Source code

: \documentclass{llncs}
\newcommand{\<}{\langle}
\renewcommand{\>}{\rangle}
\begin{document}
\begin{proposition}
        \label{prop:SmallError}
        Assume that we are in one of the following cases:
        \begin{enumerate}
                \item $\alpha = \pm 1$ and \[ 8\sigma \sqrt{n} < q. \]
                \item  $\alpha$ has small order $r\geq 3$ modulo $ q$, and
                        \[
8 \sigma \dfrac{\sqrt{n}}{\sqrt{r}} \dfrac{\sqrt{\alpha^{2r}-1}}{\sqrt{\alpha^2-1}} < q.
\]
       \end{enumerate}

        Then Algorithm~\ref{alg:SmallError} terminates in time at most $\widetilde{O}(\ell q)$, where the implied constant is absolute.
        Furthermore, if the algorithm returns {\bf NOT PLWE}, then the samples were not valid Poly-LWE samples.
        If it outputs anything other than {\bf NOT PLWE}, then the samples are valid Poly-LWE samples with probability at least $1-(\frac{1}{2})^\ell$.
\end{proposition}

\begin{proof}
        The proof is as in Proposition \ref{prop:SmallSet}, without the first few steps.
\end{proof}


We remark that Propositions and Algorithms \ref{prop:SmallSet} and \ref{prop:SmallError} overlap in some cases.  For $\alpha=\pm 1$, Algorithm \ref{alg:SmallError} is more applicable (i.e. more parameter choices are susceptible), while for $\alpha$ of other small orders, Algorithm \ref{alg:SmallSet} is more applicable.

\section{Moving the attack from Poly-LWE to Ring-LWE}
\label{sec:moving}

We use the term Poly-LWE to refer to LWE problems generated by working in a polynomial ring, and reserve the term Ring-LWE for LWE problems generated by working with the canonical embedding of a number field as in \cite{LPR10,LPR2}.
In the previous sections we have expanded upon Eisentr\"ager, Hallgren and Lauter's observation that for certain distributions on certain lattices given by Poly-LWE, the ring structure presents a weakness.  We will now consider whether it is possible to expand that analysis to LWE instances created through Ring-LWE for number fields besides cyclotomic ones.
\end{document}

....

◆ **EXERCISE**
The word "Poly" may appear in lines of the entries. State how many lines hold it, as a number alone.

◆ **ANSWER TO THE EXERCISE**
5